Was the break-up of the strange pairing of socialite Brynne Edelsten and her 70-year-old millionaire husband Geoffrey inevitable because of their age gap?
While the reasons for the split are unknown, reports were of her loneliness, desire to have a baby and her inability to forgive Geoffrey Edelsten for an alleged affair. What I found interesting was the comments and speculation over their age gap being too great and hence the reason for the separation. But if you believe the reports, the 40 year age gap had nothing to do with it.
I reflect on this today because their story has a certain resonance with me. I too have an age gap in my relationship; I’m 8 years older than my husband. While my gap is 32 years shy of the Edelstens, often I am asked am I scared of the ‘gap’, does the ‘gap’ affect our relationship and our decisions and has the ‘gap’ ever caused us any problems. No, no and no. Sure, we know its there, but it’s not the elephant in the room. It really only ever comes up when we have to fill out forms in front of people and they ask if it is a mistake (which I take as a compliment…obviously I must look as young as him) or at a BBQ when people want to joke about my Cougarship status. We deal with all of it by owning our gap, not hiding it. For example women live on average 7 years longer than men. While all my friends will be widowed, G and I will be Notebooking it in our retirement village at 100 and 108! Romantic, huh.
Our ‘gap’ may be a little more unusual than others, unless of course you compare us to the Edlestens, in which case we look pretty normal, but the thing is, doesn’t every relationship have a ‘love gap’?
A gap in age
A gap in education
A gap in finance
A gap in ambition
A gap in religion
A gap in politics
A gap in ideals
I could go on and on about the ‘gaps’ different relationships have, I’m sure if you sat and thought about it, you would find a small, or large ‘gap’ in yours. But to me love is knowing what the gap is and not caring about it. Unless you discover the gap is that the other person is a polygamist then you might have problems.
The beauty of life and love is that you really can’t help who you fall in love with.

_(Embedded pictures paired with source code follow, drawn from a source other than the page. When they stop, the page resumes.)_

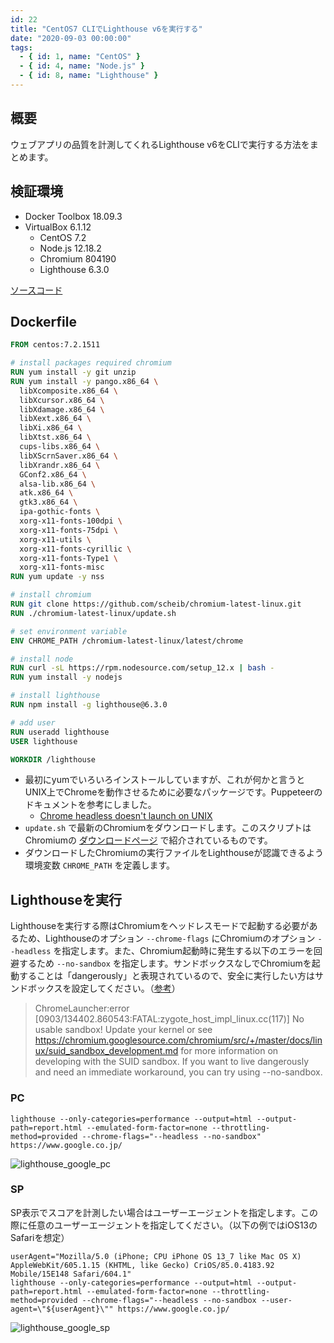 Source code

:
 ```yaml
---
id: 22
title: "CentOS7 CLIでLighthouse v6を実行する"
date: "2020-09-03 00:00:00"
tags:
  - { id: 1, name: "CentOS" }
  - { id: 4, name: "Node.js" }
  - { id: 8, name: "Lighthouse" }
---
```


## 概要

ウェブアプリの品質を計測してくれるLighthouse v6をCLIで実行する方法をまとめます。

## 検証環境

- Docker Toolbox 18.09.3
- VirtualBox 6.1.12
    - CentOS 7.2
    - Node.js 12.18.2
    - Chromium 804190
    - Lighthouse 6.3.0

[ソースコード](https://github.com/krabben16/test-lighthouse-v6)

## Dockerfile

```dockerfile
FROM centos:7.2.1511

# install packages required chromium
RUN yum install -y git unzip
RUN yum install -y pango.x86_64 \
  libXcomposite.x86_64 \
  libXcursor.x86_64 \
  libXdamage.x86_64 \
  libXext.x86_64 \
  libXi.x86_64 \
  libXtst.x86_64 \
  cups-libs.x86_64 \
  libXScrnSaver.x86_64 \
  libXrandr.x86_64 \
  GConf2.x86_64 \
  alsa-lib.x86_64 \
  atk.x86_64 \
  gtk3.x86_64 \
  ipa-gothic-fonts \
  xorg-x11-fonts-100dpi \
  xorg-x11-fonts-75dpi \
  xorg-x11-utils \
  xorg-x11-fonts-cyrillic \
  xorg-x11-fonts-Type1 \
  xorg-x11-fonts-misc
RUN yum update -y nss

# install chromium
RUN git clone https://github.com/scheib/chromium-latest-linux.git
RUN ./chromium-latest-linux/update.sh

# set environment variable
ENV CHROME_PATH /chromium-latest-linux/latest/chrome

# install node
RUN curl -sL https://rpm.nodesource.com/setup_12.x | bash -
RUN yum install -y nodejs

# install lighthouse
RUN npm install -g lighthouse@6.3.0

# add user
RUN useradd lighthouse
USER lighthouse

WORKDIR /lighthouse
```

- 最初にyumでいろいろインストールしていますが、これが何かと言うとUNIX上でChromeを動作させるために必要なパッケージです。Puppeteerのドキュメントを参考にしました。
  - [Chrome headless doesn't launch on UNIX](https://github.com/GoogleChrome/puppeteer/blob/master/docs/troubleshooting.md#chrome-headless-doesnt-launch-on-unix)
- `update.sh` で最新のChromiumをダウンロードします。このスクリプトはChromiumの [ダウンロードページ](https://www.chromium.org/getting-involved/download-chromium) で紹介されているものです。
- ダウンロードしたChromiumの実行ファイルをLighthouseが認識できるよう環境変数 `CHROME_PATH` を定義します。

## Lighthouseを実行

Lighthouseを実行する際はChromiumをヘッドレスモードで起動する必要があるため、Lighthouseのオプション `--chrome-flags` にChromiumのオプション `--headless` を指定します。また、Chromium起動時に発生する以下のエラーを回避するため `--no-sandbox` を指定します。サンドボックスなしでChromiumを起動することは「dangerously」と表現されているので、安全に実行したい方はサンドボックスを設定してください。（[参考](https://github.com/puppeteer/puppeteer/blob/v1.19.0/docs/troubleshooting.md#setting-up-chrome-linux-sandbox)）

> ChromeLauncher:error [0903/134402.860543:FATAL:zygote_host_impl_linux.cc(117)] No usable sandbox! Update your kernel or see https://chromium.googlesource.com/chromium/src/+/master/docs/linux/suid_sandbox_development.md for more information on developing with the SUID sandbox. If you want to live dangerously and need an immediate workaround, you can try using --no-sandbox.

### PC

```shell
lighthouse --only-categories=performance --output=html --output-path=report.html --emulated-form-factor=none --throttling-method=provided --chrome-flags="--headless --no-sandbox" https://www.google.co.jp/
```

![lighthouse_google_pc](/images/articles/22/lighthouse_google_pc_tiny.png)

### SP

SP表示でスコアを計測したい場合はユーザーエージェントを指定します。この際に任意のユーザーエージェントを指定してください。（以下の例ではiOS13のSafariを想定）

```shell
userAgent="Mozilla/5.0 (iPhone; CPU iPhone OS 13_7 like Mac OS X) AppleWebKit/605.1.15 (KHTML, like Gecko) CriOS/85.0.4183.92 Mobile/15E148 Safari/604.1"
lighthouse --only-categories=performance --output=html --output-path=report.html --emulated-form-factor=none --throttling-method=provided --chrome-flags="--headless --no-sandbox --user-agent=\"${userAgent}\"" https://www.google.co.jp/
```

![lighthouse_google_sp](/images/articles/22/lighthouse_google_sp_tiny.png)
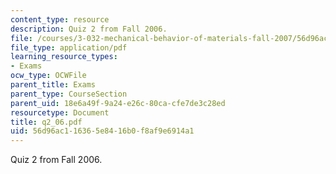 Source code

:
 ```yaml
---
content_type: resource
description: Quiz 2 from Fall 2006.
file: /courses/3-032-mechanical-behavior-of-materials-fall-2007/56d96ac116365e8416b0f8af9e6914a1_q2_06.pdf
file_type: application/pdf
learning_resource_types:
- Exams
ocw_type: OCWFile
parent_title: Exams
parent_type: CourseSection
parent_uid: 18e6a49f-9a24-e26c-80ca-cfe7de3c28ed
resourcetype: Document
title: q2_06.pdf
uid: 56d96ac1-1636-5e84-16b0-f8af9e6914a1
---
```

Quiz 2 from Fall 2006.

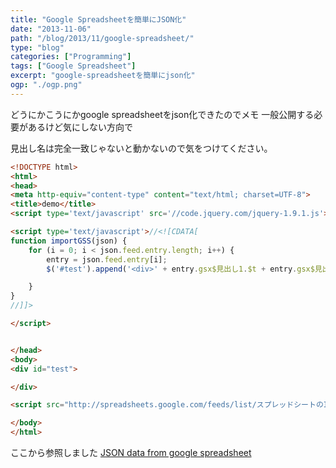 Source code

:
 ```yaml
---
title: "Google Spreadsheetを簡単にJSON化"
date: "2013-11-06"
path: "/blog/2013/11/google-spreadsheet/"
type: "blog"
categories: ["Programming"]
tags: ["Google Spreadsheet"] 
excerpt: "google-spreadsheetを簡単にjson化"
ogp: "./ogp.png"
---
```


どうにかこうにかgoogle spreadsheetをjson化できたのでメモ
一般公開する必要があるけど気にしない方向で

見出し名は完全一致じゃないと動かないので気をつけてください。

```html
<!DOCTYPE html>
<html>
<head>
<meta http-equiv="content-type" content="text/html; charset=UTF-8">
<title>demo</title>
<script type='text/javascript' src='//code.jquery.com/jquery-1.9.1.js'></script>

<script type='text/javascript'>//<![CDATA[
function importGSS(json) {
    for (i = 0; i < json.feed.entry.length; i++) {
        entry = json.feed.entry[i];
        $('#test').append('<div>' + entry.gsx$見出し1.$t + entry.gsx$見出し2.$t + entry.gsx$見出し3.$t + entry.gsx$見出し4.$t + entry.gsx$見出し5.$t +'</div>');

    }
}
//]]>

</script>


</head>
<body>
<div id="test">

</div>

<script src="http://spreadsheets.google.com/feeds/list/スプレッドシートのID/1/public/values?alt=json-in-script&amp;callback=importGSS"></script>

</body>
</html>
```

ここから参照しました [JSON data from google spreadsheet](http://stackoverflow.com/questions/16230760/json-data-from-google-spreadsheet)
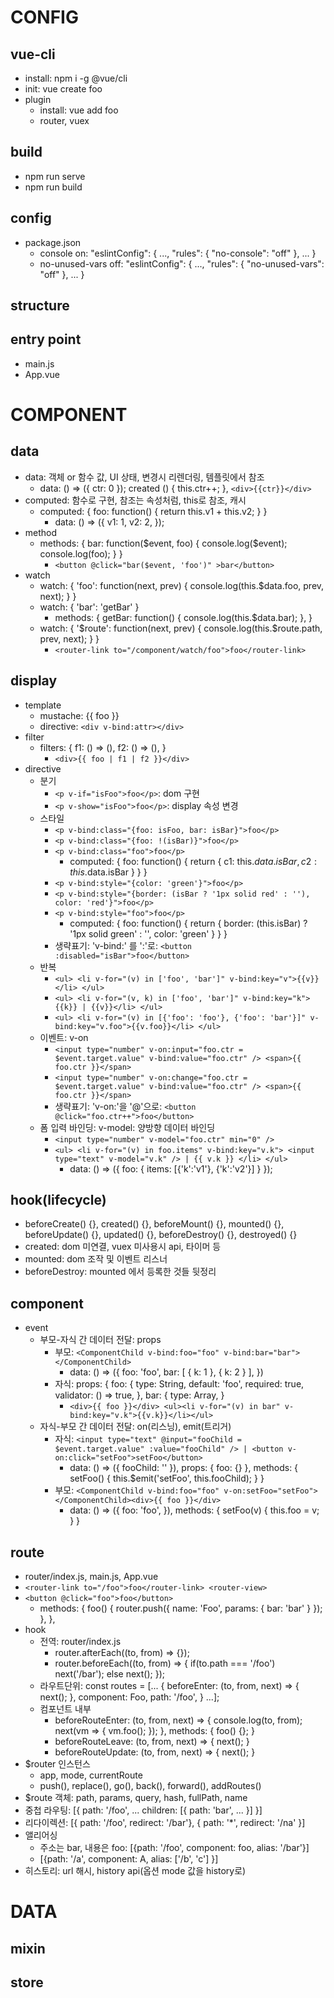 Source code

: # CONFIG

## vue-cli
* install: npm i -g @vue/cli
* init: vue create foo
* plugin
    * install: vue add foo
    * router, vuex

## build
* npm run serve
* npm run build

## config
* package.json
    * console on: "eslintConfig": { ..., "rules": { "no-console": "off" }, ... }
    * no-unused-vars off: "eslintConfig": { ..., "rules": { "no-unused-vars": "off" }, ... }

## structure

## entry point
* main.js
* App.vue


# COMPONENT

## data
* data: 객체 or 함수 값, UI 상태, 변경시 리렌더링, 템플릿에서 참조
    * data: () => ({ ctr: 0 }); created () { this.ctr++; }, ```<div>{{ctr}}</div>```
* computed: 함수로 구현, 참조는 속성처럼, this로 참조, 캐시
    * computed: { foo: function() { return this.v1 + this.v2; } }
        * data: () => ({ v1: 1, v2: 2, });
* method
    * methods: { bar: function($event, foo) { console.log($event); console.log(foo); } }
        * ```<button @click="bar($event, 'foo')" >bar</button>```
* watch
    * watch: { 'foo': function(next, prev) { console.log(this.$data.foo, prev, next); } }
    * watch: { 'bar': 'getBar' }
        * methods: { getBar: function() { console.log(this.$data.bar); }, }
    * watch: { '$route': function(next, prev) { console.log(this.$route.path, prev, next); } }
        * ```<router-link to="/component/watch/foo">foo</router-link>```

## display 
* template
    * mustache: {{ foo }}
    * directive: ```<div v-bind:attr></div>```
* filter
    * filters: { f1: () => (), f2: () => (), }
        * ```<div>{{ foo | f1 | f2 }}</div>```
* directive
    * 분기
        * ```<p v-if="isFoo">foo</p>```: dom 구현
        * ```<p v-show="isFoo">foo</p>```: display 속성 변경
    * 스타일
        * ```<p v-bind:class="{foo: isFoo, bar: isBar}">foo</p>```
        * ```<p v-bind:class="{foo: !(isBar)}">foo</p>```
        * ```<p v-bind:class="foo">foo</p>```
            * computed: { foo: function() { return { c1: this.$data.isBar, c2: this.$data.isBar } } }
        * ```<p v-bind:style="{color: 'green'}">foo</p>```
        * ```<p v-bind:style="{border: (isBar ? '1px solid red' : ''), color: 'red'}">foo</p>```
        * ```<p v-bind:style="foo">foo</p>```
            * computed: { foo: function() { return { border: (this.isBar) ? '1px solid green' : '', color: 'green' } } }
        * 생략표기: 'v-bind:' 를 ':'로: ```<button :disabled="isBar">foo</button>```
    * 반복
        * ```<ul> <li v-for="(v) in ['foo', 'bar']" v-bind:key="v">{{v}}</li> </ul>```
        * ```<ul> <li v-for="(v, k) in ['foo', 'bar']" v-bind:key="k">{{k}} | {{v}}</li> </ul>```
        * ```<ul> <li v-for="(v) in [{'foo': 'foo'}, {'foo': 'bar'}]" v-bind:key="v.foo">{{v.foo}}</li> </ul>```
    * 이벤트: v-on
        * ```<input type="number" v-on:input="foo.ctr = $event.target.value" v-bind:value="foo.ctr" /> <span>{{ foo.ctr }}</span>```
        * ```<input type="number" v-on:change="foo.ctr = $event.target.value" v-bind:value="foo.ctr" /> <span>{{ foo.ctr }}</span>```
        * 생략표기: 'v-on:'을 '@'으로: ```<button @click="foo.ctr++">foo</button>```
    * 폼 입력 바인딩: v-model: 양방향 데이터 바인딩
        * ```<input type="number" v-model="foo.ctr" min="0" />```
        * ```<ul> <li v-for="(v) in foo.items" v-bind:key="v.k"> <input type="text" v-model="v.k" /> | {{ v.k }} </li> </ul>```
            * data: () => ({ foo: { items: [{'k':'v1'}, {'k':'v2'}] } });

## hook(lifecycle)
* beforeCreate() {}, created() {}, beforeMount() {}, mounted() {}, beforeUpdate() {}, updated() {}, beforeDestroy() {}, destroyed() {}
* created: dom 미연결, vuex 미사용시 api, 타이머 등
* mounted: dom 조작 및 이벤트 리스너
* beforeDestroy: mounted 에서 등록한 것들 뒷정리

## component
* event
    * 부모-자식 간 데이터 전달: props
        * 부모: ```<ComponentChild v-bind:foo="foo" v-bind:bar="bar"></ComponentChild>```
            * data: () => ({ foo: 'foo', bar: [ { k: 1 }, { k: 2 } ], })
        * 자식: props: { foo: { type: String, default: 'foo', required: true, validator: () => true, }, bar: { type: Array, }
            * ```<div>{{ foo }}</div> <ul><li v-for="(v) in bar" v-bind:key="v.k">{{v.k}}</li></ul>```
    * 자식-부모 간 데이터 전달: on(리스닝), emit(트리거)
        * 자식: ```<input type="text" @input="fooChild = $event.target.value" :value="fooChild" /> | <button v-on:click="setFoo">setFoo</button>```
            * data: () => ({ fooChild: '' }), props: { foo: {} }, methods: { setFoo() { this.$emit('setFoo', this.fooChild); } }
        * 부모: ```<ComponentChild v-bind:foo="foo" v-on:setFoo="setFoo"></ComponentChild><div>{{ foo }}</div>```
            * data: () => ({ foo: 'foo', }), methods: { setFoo(v) { this.foo = v; } }

## route
* router/index.js, main.js, App.vue
* ```<router-link to="/foo">foo</router-link> <router-view>```
* ```<button @click="foo">foo</button>```
    * methods: { foo() { router.push({ name: 'Foo', params: { bar: 'bar' } }); }, },
* hook
    * 전역: router/index.js
        * router.afterEach((to, from) => {});
        * router.beforeEach((to, from) => { if(to.path === '/foo') next('/bar'); else next(); });
    * 라우트단위: const routes = [... { beforeEnter: (to, from, next) => { next(); }, component: Foo, path: '/foo', } ...];
    * 컴포넌트 내부
        * beforeRouteEnter: (to, from, next) => { console.log(to, from); next(vm => { vm.foo(); }); }, methods: { foo() {}; }
        * beforeRouteLeave: (to, from, next) => { next(); }
        * beforeRouteUpdate: (to, from, next) => { next(); }
* $router 인스턴스
    * app, mode, currentRoute
    * push(), replace(), go(), back(), forward(), addRoutes()
* $route 객체: path, params, query, hash, fullPath, name
* 중첩 라우팅: [{ path: '/foo', ... children: [{ path: 'bar', ... }] }]
* 리다이렉션: [{ path: '/foo', redirect: '/bar'}, { path: '*', redirect: '/na' }]
* 앨리어싱
    * 주소는 bar, 내용은 foo: [{path: '/foo', component: foo, alias: '/bar'}]
    * [{path: '/a', component: A, alias: ['/b', 'c'] }]
* 히스토리: url 해시, history api(옵션 mode 값을 history로)


# DATA

## mixin

## store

If it is true love you will be blind to the gap, or accepting of the gap or willing to work with the gap. I guess what I’m saying is ‘Mind the Gap’…but take the leap anyway, love is worth it.
Do you have an age gap in your marriage? Do you think it makes a difference? Share your thoughts below.
The “gap” may have been in his finances…their separation was announced with 24 hours of Geoffrey filing for bankruptcy in the States. Ironically when my husband heard he was broke, quipped “I wonder how long it will be until Brynne leaves him?”. Turns out less than a day
True love knows no boundaries and that includes age. Xx
Helen Sands This marriage has been on the rocks for a while. I found it really hard to watch their reality show with the way that Brynne was treated by Geoffrey – how he spoke to her and so on.
Loved your article Emily Jade. I think the truth might be that every relationship has one or even a handful of gaps- some are there to be filled and others are perfect as they are (such as your age gap). I think people make too much of gaps.
Like you, I too have an 8 year gap. We don’t notice it.
My mother always said he’s got an old soul and I’m young at heart.
My husband and I have an eight-year age gap too. It means he likes older music than I do, and that we can laugh about the years he spent discovering alcohol while I was in primary school. Other than that, it plays very little role in our lives. I am, after all, more mature if younger…
My husband is 7 years older, we laugh about it and its not a problem. I love to tease him that I was 3 when his beloved Broncos first started, or in primary school when he was at uni haha, but I think an age gap of 40 years causes a problem – especially if one wants a family and the other doesn’t etc.
My husband is 7 years older than me and it hasn’t been a issue but my 19 year old son is going out with a 32 year old and to me I feel that is too much of a gap at his age but I have learnt to butt out and allow him to make his own choices in life which is damn hard.
My hubby is two years younger than me…it’s not a huge gap but I remember at the time I thought it was funny I married someone younger than my little sister. Wouldn’t have it any other way though. My Nanna was 8 years older than my pop. There met one Thursday, married the next, and we’re happily married for 51 years when pop passed away. Love is above numbers and dates. Xo
My Fiance and I have a 16 years gap and there’s a 16 year gap between me and his oldest son. He’s so adventurous and young at heart that we don’t notice, we are out clubbing til 3 or 4am on occasions and again people only notice when it comes up at a BBQ or some kind of social outing when he says “I was finishing highschool when you were born” and everyone has a giggle and thats it. I just know he love me and I love him and I know he’s going to care of me for the rest of my life as am I of his. So does the age gap really matter? I think it only matters if your going to let it get in the way, would you rather be happy or long to find out what could have been?
15 years difference. We were married 14 years. It took 14 years for her to conclude that I could not pay for all the name-branded hand-bags and labels, actually stating in court that I did not earn enough. I continue to pay for the children’s school book-lists, fees etc. I don’t wear designer sun-glasses.